**AVAILABLE DATA**
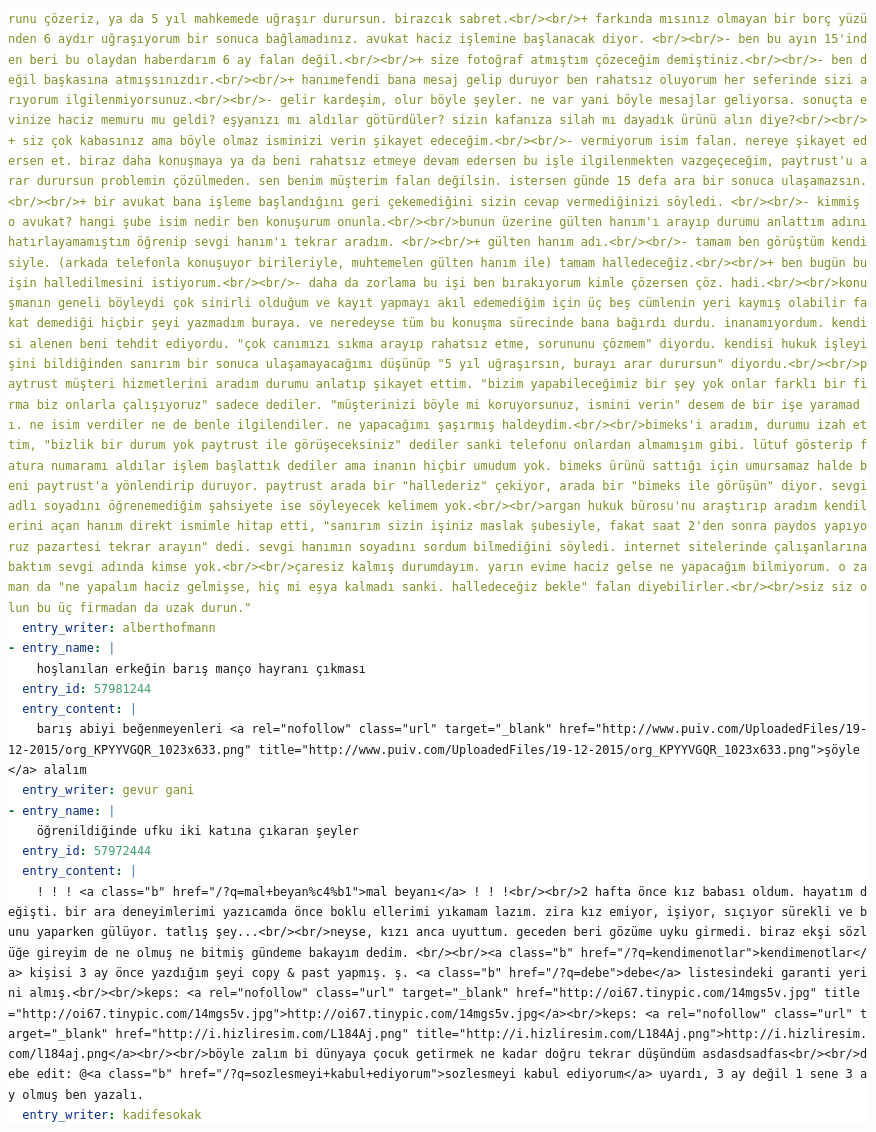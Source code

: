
 ```yaml
runu çözeriz, ya da 5 yıl mahkemede uğraşır durursun. birazcık sabret.<br/><br/>+ farkında mısınız olmayan bir borç yüzünden 6 aydır uğraşıyorum bir sonuca bağlamadınız. avukat haciz işlemine başlanacak diyor. <br/><br/>- ben bu ayın 15'inden beri bu olaydan haberdarım 6 ay falan değil.<br/><br/>+ size fotoğraf atmıştım çözeceğim demiştiniz.<br/><br/>- ben değil başkasına atmışsınızdır.<br/><br/>+ hanımefendi bana mesaj gelip duruyor ben rahatsız oluyorum her seferinde sizi arıyorum ilgilenmiyorsunuz.<br/><br/>- gelir kardeşim, olur böyle şeyler. ne var yani böyle mesajlar geliyorsa. sonuçta evinize haciz memuru mu geldi? eşyanızı mı aldılar götürdüler? sizin kafanıza silah mı dayadık ürünü alın diye?<br/><br/>+ siz çok kabasınız ama böyle olmaz isminizi verin şikayet edeceğim.<br/><br/>- vermiyorum isim falan. nereye şikayet edersen et. biraz daha konuşmaya ya da beni rahatsız etmeye devam edersen bu işle ilgilenmekten vazgeçeceğim, paytrust'u arar durursun problemin çözülmeden. sen benim müşterim falan değilsin. istersen günde 15 defa ara bir sonuca ulaşamazsın.<br/><br/>+ bir avukat bana işleme başlandığını geri çekemediğini sizin cevap vermediğinizi söyledi. <br/><br/>- kimmiş o avukat? hangi şube isim nedir ben konuşurum onunla.<br/><br/>bunun üzerine gülten hanım'ı arayıp durumu anlattım adını hatırlayamamıştım öğrenip sevgi hanım'ı tekrar aradım. <br/><br/>+ gülten hanım adı.<br/><br/>- tamam ben görüştüm kendisiyle. (arkada telefonla konuşuyor birileriyle, muhtemelen gülten hanım ile) tamam halledeceğiz.<br/><br/>+ ben bugün bu işin halledilmesini istiyorum.<br/><br/>- daha da zorlama bu işi ben bırakıyorum kimle çözersen çöz. hadi.<br/><br/>konuşmanın geneli böyleydi çok sinirli olduğum ve kayıt yapmayı akıl edemediğim için üç beş cümlenin yeri kaymış olabilir fakat demediği hiçbir şeyi yazmadım buraya. ve neredeyse tüm bu konuşma sürecinde bana bağırdı durdu. inanamıyordum. kendisi alenen beni tehdit ediyordu. "çok canımızı sıkma arayıp rahatsız etme, sorununu çözmem" diyordu. kendisi hukuk işleyişini bildiğinden sanırım bir sonuca ulaşamayacağımı düşünüp "5 yıl uğraşırsın, burayı arar durursun" diyordu.<br/><br/>paytrust müşteri hizmetlerini aradım durumu anlatıp şikayet ettim. "bizim yapabileceğimiz bir şey yok onlar farklı bir firma biz onlarla çalışıyoruz" sadece dediler. "müşterinizi böyle mi koruyorsunuz, ismini verin" desem de bir işe yaramadı. ne isim verdiler ne de benle ilgilendiler. ne yapacağımı şaşırmış haldeydim.<br/><br/>bimeks'i aradım, durumu izah ettim, "bizlik bir durum yok paytrust ile görüşeceksiniz" dediler sanki telefonu onlardan almamışım gibi. lütuf gösterip fatura numaramı aldılar işlem başlattık dediler ama inanın hiçbir umudum yok. bimeks ürünü sattığı için umursamaz halde beni paytrust'a yönlendirip duruyor. paytrust arada bir "hallederiz" çekiyor, arada bir "bimeks ile görüşün" diyor. sevgi adlı soyadını öğrenemediğim şahsiyete ise söyleyecek kelimem yok.<br/><br/>argan hukuk bürosu'nu araştırıp aradım kendilerini açan hanım direkt ismimle hitap etti, "sanırım sizin işiniz maslak şubesiyle, fakat saat 2'den sonra paydos yapıyoruz pazartesi tekrar arayın" dedi. sevgi hanımın soyadını sordum bilmediğini söyledi. internet sitelerinde çalışanlarına baktım sevgi adında kimse yok.<br/><br/>çaresiz kalmış durumdayım. yarın evime haciz gelse ne yapacağım bilmiyorum. o zaman da "ne yapalım haciz gelmişse, hiç mi eşya kalmadı sanki. halledeceğiz bekle" falan diyebilirler.<br/><br/>siz siz olun bu üç firmadan da uzak durun."
  entry_writer: alberthofmann
- entry_name: |
    hoşlanılan erkeğin barış manço hayranı çıkması
  entry_id: 57981244
  entry_content: |
    barış abiyi beğenmeyenleri <a rel="nofollow" class="url" target="_blank" href="http://www.puiv.com/UploadedFiles/19-12-2015/org_KPYYVGQR_1023x633.png" title="http://www.puiv.com/UploadedFiles/19-12-2015/org_KPYYVGQR_1023x633.png">şöyle</a> alalım
  entry_writer: gevur gani
- entry_name: |
    öğrenildiğinde ufku iki katına çıkaran şeyler
  entry_id: 57972444
  entry_content: |
    ! ! ! <a class="b" href="/?q=mal+beyan%c4%b1">mal beyanı</a> ! ! !<br/><br/>2 hafta önce kız babası oldum. hayatım değişti. bir ara deneyimlerimi yazıcamda önce boklu ellerimi yıkamam lazım. zira kız emiyor, işiyor, sıçıyor sürekli ve bunu yaparken gülüyor. tatlış şey...<br/><br/>neyse, kızı anca uyuttum. geceden beri gözüme uyku girmedi. biraz ekşi sözlüğe gireyim de ne olmuş ne bitmiş gündeme bakayım dedim. <br/><br/><a class="b" href="/?q=kendimenotlar">kendimenotlar</a> kişisi 3 ay önce yazdığım şeyi copy & past yapmış. ş. <a class="b" href="/?q=debe">debe</a> listesindeki garanti yerini almış.<br/><br/>keps: <a rel="nofollow" class="url" target="_blank" href="http://oi67.tinypic.com/14mgs5v.jpg" title="http://oi67.tinypic.com/14mgs5v.jpg">http://oi67.tinypic.com/14mgs5v.jpg</a><br/>keps: <a rel="nofollow" class="url" target="_blank" href="http://i.hizliresim.com/L184Aj.png" title="http://i.hizliresim.com/L184Aj.png">http://i.hizliresim.com/l184aj.png</a><br/><br/>böyle zalım bi dünyaya çocuk getirmek ne kadar doğru tekrar düşündüm asdasdsadfas<br/><br/>debe edit: @<a class="b" href="/?q=sozlesmeyi+kabul+ediyorum">sozlesmeyi kabul ediyorum</a> uyardı, 3 ay değil 1 sene 3 ay olmuş ben yazalı.
  entry_writer: kadifesokak
```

**GOAL OF THE EXERCISE**
Your reply should restate every entry exactly, with the pictures left out.

**OUTPUT**
Source code

:
 ```yaml
runu çözeriz, ya da 5 yıl mahkemede uğraşır durursun. birazcık sabret.<br/><br/>+ farkında mısınız olmayan bir borç yüzünden 6 aydır uğraşıyorum bir sonuca bağlamadınız. avukat haciz işlemine başlanacak diyor. <br/><br/>- ben bu ayın 15'inden beri bu olaydan haberdarım 6 ay falan değil.<br/><br/>+ size fotoğraf atmıştım çözeceğim demiştiniz.<br/><br/>- ben değil başkasına atmışsınızdır.<br/><br/>+ hanımefendi bana mesaj gelip duruyor ben rahatsız oluyorum her seferinde sizi arıyorum ilgilenmiyorsunuz.<br/><br/>- gelir kardeşim, olur böyle şeyler. ne var yani böyle mesajlar geliyorsa. sonuçta evinize haciz memuru mu geldi? eşyanızı mı aldılar götürdüler? sizin kafanıza silah mı dayadık ürünü alın diye?<br/><br/>+ siz çok kabasınız ama böyle olmaz isminizi verin şikayet edeceğim.<br/><br/>- vermiyorum isim falan. nereye şikayet edersen et. biraz daha konuşmaya ya da beni rahatsız etmeye devam edersen bu işle ilgilenmekten vazgeçeceğim, paytrust'u arar durursun problemin çözülmeden. sen benim müşterim falan değilsin. istersen günde 15 defa ara bir sonuca ulaşamazsın.<br/><br/>+ bir avukat bana işleme başlandığını geri çekemediğini sizin cevap vermediğinizi söyledi. <br/><br/>- kimmiş o avukat? hangi şube isim nedir ben konuşurum onunla.<br/><br/>bunun üzerine gülten hanım'ı arayıp durumu anlattım adını hatırlayamamıştım öğrenip sevgi hanım'ı tekrar aradım. <br/><br/>+ gülten hanım adı.<br/><br/>- tamam ben görüştüm kendisiyle. (arkada telefonla konuşuyor birileriyle, muhtemelen gülten hanım ile) tamam halledeceğiz.<br/><br/>+ ben bugün bu işin halledilmesini istiyorum.<br/><br/>- daha da zorlama bu işi ben bırakıyorum kimle çözersen çöz. hadi.<br/><br/>konuşmanın geneli böyleydi çok sinirli olduğum ve kayıt yapmayı akıl edemediğim için üç beş cümlenin yeri kaymış olabilir fakat demediği hiçbir şeyi yazmadım buraya. ve neredeyse tüm bu konuşma sürecinde bana bağırdı durdu. inanamıyordum. kendisi alenen beni tehdit ediyordu. "çok canımızı sıkma arayıp rahatsız etme, sorununu çözmem" diyordu. kendisi hukuk işleyişini bildiğinden sanırım bir sonuca ulaşamayacağımı düşünüp "5 yıl uğraşırsın, burayı arar durursun" diyordu.<br/><br/>paytrust müşteri hizmetlerini aradım durumu anlatıp şikayet ettim. "bizim yapabileceğimiz bir şey yok onlar farklı bir firma biz onlarla çalışıyoruz" sadece dediler. "müşterinizi böyle mi koruyorsunuz, ismini verin" desem de bir işe yaramadı. ne isim verdiler ne de benle ilgilendiler. ne yapacağımı şaşırmış haldeydim.<br/><br/>bimeks'i aradım, durumu izah ettim, "bizlik bir durum yok paytrust ile görüşeceksiniz" dediler sanki telefonu onlardan almamışım gibi. lütuf gösterip fatura numaramı aldılar işlem başlattık dediler ama inanın hiçbir umudum yok. bimeks ürünü sattığı için umursamaz halde beni paytrust'a yönlendirip duruyor. paytrust arada bir "hallederiz" çekiyor, arada bir "bimeks ile görüşün" diyor. sevgi adlı soyadını öğrenemediğim şahsiyete ise söyleyecek kelimem yok.<br/><br/>argan hukuk bürosu'nu araştırıp aradım kendilerini açan hanım direkt ismimle hitap etti, "sanırım sizin işiniz maslak şubesiyle, fakat saat 2'den sonra paydos yapıyoruz pazartesi tekrar arayın" dedi. sevgi hanımın soyadını sordum bilmediğini söyledi. internet sitelerinde çalışanlarına baktım sevgi adında kimse yok.<br/><br/>çaresiz kalmış durumdayım. yarın evime haciz gelse ne yapacağım bilmiyorum. o zaman da "ne yapalım haciz gelmişse, hiç mi eşya kalmadı sanki. halledeceğiz bekle" falan diyebilirler.<br/><br/>siz siz olun bu üç firmadan da uzak durun."
  entry_writer: alberthofmann
- entry_name: |
    hoşlanılan erkeğin barış manço hayranı çıkması
  entry_id: 57981244
  entry_content: |
    barış abiyi beğenmeyenleri <a rel="nofollow" class="url" target="_blank" href="http://www.puiv.com/UploadedFiles/19-12-2015/org_KPYYVGQR_1023x633.png" title="http://www.puiv.com/UploadedFiles/19-12-2015/org_KPYYVGQR_1023x633.png">şöyle</a> alalım
  entry_writer: gevur gani
- entry_name: |
    öğrenildiğinde ufku iki katına çıkaran şeyler
  entry_id: 57972444
  entry_content: |
    ! ! ! <a class="b" href="/?q=mal+beyan%c4%b1">mal beyanı</a> ! ! !<br/><br/>2 hafta önce kız babası oldum. hayatım değişti. bir ara deneyimlerimi yazıcamda önce boklu ellerimi yıkamam lazım. zira kız emiyor, işiyor, sıçıyor sürekli ve bunu yaparken gülüyor. tatlış şey...<br/><br/>neyse, kızı anca uyuttum. geceden beri gözüme uyku girmedi. biraz ekşi sözlüğe gireyim de ne olmuş ne bitmiş gündeme bakayım dedim. <br/><br/><a class="b" href="/?q=kendimenotlar">kendimenotlar</a> kişisi 3 ay önce yazdığım şeyi copy & past yapmış. ş. <a class="b" href="/?q=debe">debe</a> listesindeki garanti yerini almış.<br/><br/>keps: <a rel="nofollow" class="url" target="_blank" href="http://oi67.tinypic.com/14mgs5v.jpg" title="http://oi67.tinypic.com/14mgs5v.jpg">http://oi67.tinypic.com/14mgs5v.jpg</a><br/>keps: <a rel="nofollow" class="url" target="_blank" href="http://i.hizliresim.com/L184Aj.png" title="http://i.hizliresim.com/L184Aj.png">http://i.hizliresim.com/l184aj.png</a><br/><br/>böyle zalım bi dünyaya çocuk getirmek ne kadar doğru tekrar düşündüm asdasdsadfas<br/><br/>debe edit: @<a class="b" href="/?q=sozlesmeyi+kabul+ediyorum">sozlesmeyi kabul ediyorum</a> uyardı, 3 ay değil 1 sene 3 ay olmuş ben yazalı.
  entry_writer: kadifesokak
```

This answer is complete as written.